Stored data entries
+++++

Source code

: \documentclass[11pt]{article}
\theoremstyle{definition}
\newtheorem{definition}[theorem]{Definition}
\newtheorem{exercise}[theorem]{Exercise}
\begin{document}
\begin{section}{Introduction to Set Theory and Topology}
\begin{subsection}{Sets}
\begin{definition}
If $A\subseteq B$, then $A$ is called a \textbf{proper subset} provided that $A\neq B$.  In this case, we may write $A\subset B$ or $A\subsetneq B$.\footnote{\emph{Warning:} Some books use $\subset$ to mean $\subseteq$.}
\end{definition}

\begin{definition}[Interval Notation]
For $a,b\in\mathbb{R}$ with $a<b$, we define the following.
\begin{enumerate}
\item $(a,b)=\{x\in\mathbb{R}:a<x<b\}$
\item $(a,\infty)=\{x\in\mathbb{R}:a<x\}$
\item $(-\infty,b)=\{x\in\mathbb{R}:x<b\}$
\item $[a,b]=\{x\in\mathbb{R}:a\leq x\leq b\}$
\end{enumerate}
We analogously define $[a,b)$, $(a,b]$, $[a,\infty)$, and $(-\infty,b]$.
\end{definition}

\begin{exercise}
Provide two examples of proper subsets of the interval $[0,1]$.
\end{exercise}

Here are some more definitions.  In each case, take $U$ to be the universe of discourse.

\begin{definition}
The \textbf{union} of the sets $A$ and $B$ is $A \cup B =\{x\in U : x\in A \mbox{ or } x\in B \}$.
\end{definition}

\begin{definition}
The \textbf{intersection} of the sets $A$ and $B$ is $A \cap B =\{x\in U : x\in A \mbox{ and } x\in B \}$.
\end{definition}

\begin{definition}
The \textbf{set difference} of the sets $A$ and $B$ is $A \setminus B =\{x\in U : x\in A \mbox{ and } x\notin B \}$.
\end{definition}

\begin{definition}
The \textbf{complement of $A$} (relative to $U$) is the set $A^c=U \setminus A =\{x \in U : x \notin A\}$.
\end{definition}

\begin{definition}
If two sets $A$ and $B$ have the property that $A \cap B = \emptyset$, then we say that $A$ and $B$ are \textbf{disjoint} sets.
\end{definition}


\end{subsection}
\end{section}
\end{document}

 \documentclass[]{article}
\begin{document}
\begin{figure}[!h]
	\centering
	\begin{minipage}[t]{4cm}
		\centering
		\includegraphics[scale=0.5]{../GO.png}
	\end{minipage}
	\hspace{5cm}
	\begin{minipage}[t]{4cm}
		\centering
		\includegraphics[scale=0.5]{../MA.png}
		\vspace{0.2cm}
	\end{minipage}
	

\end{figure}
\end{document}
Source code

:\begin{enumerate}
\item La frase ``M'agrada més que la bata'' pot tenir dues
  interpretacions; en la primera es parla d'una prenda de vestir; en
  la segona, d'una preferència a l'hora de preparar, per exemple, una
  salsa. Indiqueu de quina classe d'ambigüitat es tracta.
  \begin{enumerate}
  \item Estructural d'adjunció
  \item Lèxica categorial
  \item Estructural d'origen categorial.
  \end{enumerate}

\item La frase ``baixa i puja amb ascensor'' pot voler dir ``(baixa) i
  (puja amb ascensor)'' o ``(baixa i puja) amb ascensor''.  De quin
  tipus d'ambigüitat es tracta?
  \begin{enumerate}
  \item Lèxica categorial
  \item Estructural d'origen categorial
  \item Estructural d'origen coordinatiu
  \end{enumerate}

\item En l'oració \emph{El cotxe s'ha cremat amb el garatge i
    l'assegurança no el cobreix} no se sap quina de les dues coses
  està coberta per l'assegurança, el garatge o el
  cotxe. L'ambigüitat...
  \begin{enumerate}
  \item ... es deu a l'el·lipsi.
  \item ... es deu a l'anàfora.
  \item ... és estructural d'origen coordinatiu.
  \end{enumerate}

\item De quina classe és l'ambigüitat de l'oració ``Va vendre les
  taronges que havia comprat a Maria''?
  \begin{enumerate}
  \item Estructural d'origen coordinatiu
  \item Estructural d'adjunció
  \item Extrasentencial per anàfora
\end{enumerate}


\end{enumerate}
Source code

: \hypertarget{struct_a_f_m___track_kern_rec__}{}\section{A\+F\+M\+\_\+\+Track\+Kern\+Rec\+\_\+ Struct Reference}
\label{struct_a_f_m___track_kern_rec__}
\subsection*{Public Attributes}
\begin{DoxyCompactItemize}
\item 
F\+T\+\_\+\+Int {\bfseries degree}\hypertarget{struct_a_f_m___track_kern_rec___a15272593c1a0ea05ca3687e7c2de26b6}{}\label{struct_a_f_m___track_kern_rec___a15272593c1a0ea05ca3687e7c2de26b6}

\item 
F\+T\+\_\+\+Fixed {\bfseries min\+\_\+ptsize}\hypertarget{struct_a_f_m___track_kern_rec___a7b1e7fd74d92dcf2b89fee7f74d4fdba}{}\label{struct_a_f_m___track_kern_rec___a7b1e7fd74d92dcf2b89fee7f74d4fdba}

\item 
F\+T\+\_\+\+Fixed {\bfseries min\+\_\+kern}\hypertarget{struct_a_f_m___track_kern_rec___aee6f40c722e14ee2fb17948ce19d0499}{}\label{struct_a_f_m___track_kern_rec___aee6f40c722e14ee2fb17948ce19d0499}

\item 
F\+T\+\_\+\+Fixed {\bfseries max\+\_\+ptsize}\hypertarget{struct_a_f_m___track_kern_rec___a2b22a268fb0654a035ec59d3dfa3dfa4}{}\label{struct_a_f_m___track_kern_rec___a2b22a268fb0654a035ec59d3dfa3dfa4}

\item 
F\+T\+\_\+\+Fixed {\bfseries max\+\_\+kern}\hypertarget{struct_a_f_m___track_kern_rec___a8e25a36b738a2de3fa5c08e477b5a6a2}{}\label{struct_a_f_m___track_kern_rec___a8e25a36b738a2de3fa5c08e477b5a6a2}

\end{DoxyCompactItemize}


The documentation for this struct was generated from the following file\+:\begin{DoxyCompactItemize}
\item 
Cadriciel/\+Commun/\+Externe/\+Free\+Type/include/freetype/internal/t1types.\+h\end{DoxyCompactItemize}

+++++

» **The task**:
In full and exactly as written, repeat the data.

» **Solution**:
Source code

: \documentclass[11pt]{article}
\theoremstyle{definition}
\newtheorem{definition}[theorem]{Definition}
\newtheorem{exercise}[theorem]{Exercise}
\begin{document}
\begin{section}{Introduction to Set Theory and Topology}
\begin{subsection}{Sets}
\begin{definition}
If $A\subseteq B$, then $A$ is called a \textbf{proper subset} provided that $A\neq B$.  In this case, we may write $A\subset B$ or $A\subsetneq B$.\footnote{\emph{Warning:} Some books use $\subset$ to mean $\subseteq$.}
\end{definition}

\begin{definition}[Interval Notation]
For $a,b\in\mathbb{R}$ with $a<b$, we define the following.
\begin{enumerate}
\item $(a,b)=\{x\in\mathbb{R}:a<x<b\}$
\item $(a,\infty)=\{x\in\mathbb{R}:a<x\}$
\item $(-\infty,b)=\{x\in\mathbb{R}:x<b\}$
\item $[a,b]=\{x\in\mathbb{R}:a\leq x\leq b\}$
\end{enumerate}
We analogously define $[a,b)$, $(a,b]$, $[a,\infty)$, and $(-\infty,b]$.
\end{definition}

\begin{exercise}
Provide two examples of proper subsets of the interval $[0,1]$.
\end{exercise}

Here are some more definitions.  In each case, take $U$ to be the universe of discourse.

\begin{definition}
The \textbf{union} of the sets $A$ and $B$ is $A \cup B =\{x\in U : x\in A \mbox{ or } x\in B \}$.
\end{definition}

\begin{definition}
The \textbf{intersection} of the sets $A$ and $B$ is $A \cap B =\{x\in U : x\in A \mbox{ and } x\in B \}$.
\end{definition}

\begin{definition}
The \textbf{set difference} of the sets $A$ and $B$ is $A \setminus B =\{x\in U : x\in A \mbox{ and } x\notin B \}$.
\end{definition}

\begin{definition}
The \textbf{complement of $A$} (relative to $U$) is the set $A^c=U \setminus A =\{x \in U : x \notin A\}$.
\end{definition}

\begin{definition}
If two sets $A$ and $B$ have the property that $A \cap B = \emptyset$, then we say that $A$ and $B$ are \textbf{disjoint} sets.
\end{definition}


\end{subsection}
\end{section}
\end{document}

 \documentclass[]{article}
\begin{document}
\begin{figure}[!h]
	\centering
	\begin{minipage}[t]{4cm}
		\centering
		\includegraphics[scale=0.5]{../GO.png}
	\end{minipage}
	\hspace{5cm}
	\begin{minipage}[t]{4cm}
		\centering
		\includegraphics[scale=0.5]{../MA.png}
		\vspace{0.2cm}
	\end{minipage}
	

\end{figure}
\end{document}
Source code

:\begin{enumerate}
\item La frase ``M'agrada més que la bata'' pot tenir dues
  interpretacions; en la primera es parla d'una prenda de vestir; en
  la segona, d'una preferència a l'hora de preparar, per exemple, una
  salsa. Indiqueu de quina classe d'ambigüitat es tracta.
  \begin{enumerate}
  \item Estructural d'adjunció
  \item Lèxica categorial
  \item Estructural d'origen categorial.
  \end{enumerate}

\item La frase ``baixa i puja amb ascensor'' pot voler dir ``(baixa) i
  (puja amb ascensor)'' o ``(baixa i puja) amb ascensor''.  De quin
  tipus d'ambigüitat es tracta?
  \begin{enumerate}
  \item Lèxica categorial
  \item Estructural d'origen categorial
  \item Estructural d'origen coordinatiu
  \end{enumerate}

\item En l'oració \emph{El cotxe s'ha cremat amb el garatge i
    l'assegurança no el cobreix} no se sap quina de les dues coses
  està coberta per l'assegurança, el garatge o el
  cotxe. L'ambigüitat...
  \begin{enumerate}
  \item ... es deu a l'el·lipsi.
  \item ... es deu a l'anàfora.
  \item ... és estructural d'origen coordinatiu.
  \end{enumerate}

\item De quina classe és l'ambigüitat de l'oració ``Va vendre les
  taronges que havia comprat a Maria''?
  \begin{enumerate}
  \item Estructural d'origen coordinatiu
  \item Estructural d'adjunció
  \item Extrasentencial per anàfora
\end{enumerate}


\end{enumerate}
Source code

: \hypertarget{struct_a_f_m___track_kern_rec__}{}\section{A\+F\+M\+\_\+\+Track\+Kern\+Rec\+\_\+ Struct Reference}
\label{struct_a_f_m___track_kern_rec__}
\subsection*{Public Attributes}
\begin{DoxyCompactItemize}
\item 
F\+T\+\_\+\+Int {\bfseries degree}\hypertarget{struct_a_f_m___track_kern_rec___a15272593c1a0ea05ca3687e7c2de26b6}{}\label{struct_a_f_m___track_kern_rec___a15272593c1a0ea05ca3687e7c2de26b6}

\item 
F\+T\+\_\+\+Fixed {\bfseries min\+\_\+ptsize}\hypertarget{struct_a_f_m___track_kern_rec___a7b1e7fd74d92dcf2b89fee7f74d4fdba}{}\label{struct_a_f_m___track_kern_rec___a7b1e7fd74d92dcf2b89fee7f74d4fdba}

\item 
F\+T\+\_\+\+Fixed {\bfseries min\+\_\+kern}\hypertarget{struct_a_f_m___track_kern_rec___aee6f40c722e14ee2fb17948ce19d0499}{}\label{struct_a_f_m___track_kern_rec___aee6f40c722e14ee2fb17948ce19d0499}

\item 
F\+T\+\_\+\+Fixed {\bfseries max\+\_\+ptsize}\hypertarget{struct_a_f_m___track_kern_rec___a2b22a268fb0654a035ec59d3dfa3dfa4}{}\label{struct_a_f_m___track_kern_rec___a2b22a268fb0654a035ec59d3dfa3dfa4}

\item 
F\+T\+\_\+\+Fixed {\bfseries max\+\_\+kern}\hypertarget{struct_a_f_m___track_kern_rec___a8e25a36b738a2de3fa5c08e477b5a6a2}{}\label{struct_a_f_m___track_kern_rec___a8e25a36b738a2de3fa5c08e477b5a6a2}

\end{DoxyCompactItemize}


The documentation for this struct was generated from the following file\+:\begin{DoxyCompactItemize}
\item 
Cadriciel/\+Commun/\+Externe/\+Free\+Type/include/freetype/internal/t1types.\+h\end{DoxyCompactItemize}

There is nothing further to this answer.